▶ Task details: The answer must be every line of the records below that contains the word "looking", copied out.

▶ Excerpted data:
- Opening Delimiter -

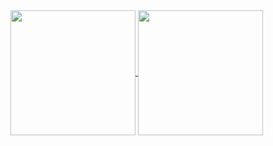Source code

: <a href="https://github.com/Adrian-DT">
  <img height=200 align="center" src="https://github-readme-stats.vercel.app/api?username=Adrian-DT" />
</a>
<a href="https://github.com/Adrian-DT">
  <img height=200 align="center" src="https://github-readme-stats.vercel.app/api/top-langs?username=Adrian-DT&layout=compact&langs_count=8&card_width=320" />
</a>

<!--## Hi there 👋

![Adrian's GitHub stats](https://github-readme-stats.vercel.app/api?username=Adrian-DT&theme=vue-dark&show_icons=true)
![Top Langs](https://github-readme-stats.vercel.app/api/top-langs/?username=Adrian-DT&layout=compact)

**Adrian-DT/Adrian-DT** is a ✨ _special_ ✨ repository because its `README.md` (this file) appears on your GitHub profile.

Here are some ideas to get you started:

- 🔭 I’m currently working on ...
- 🌱 I’m currently learning ...
- 👯 I’m looking to collaborate on ...
- 🤔 I’m looking for help with ...
- 💬 Ask me about ...
- 📫 How to reach me: ...
- 😄 Pronouns: ...
- ⚡ Fun fact: ...
-->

- Closing Delimiter -

▶ Answer below:
- 👯 I’m looking to collaborate on ...
- 🤔 I’m looking for help with ...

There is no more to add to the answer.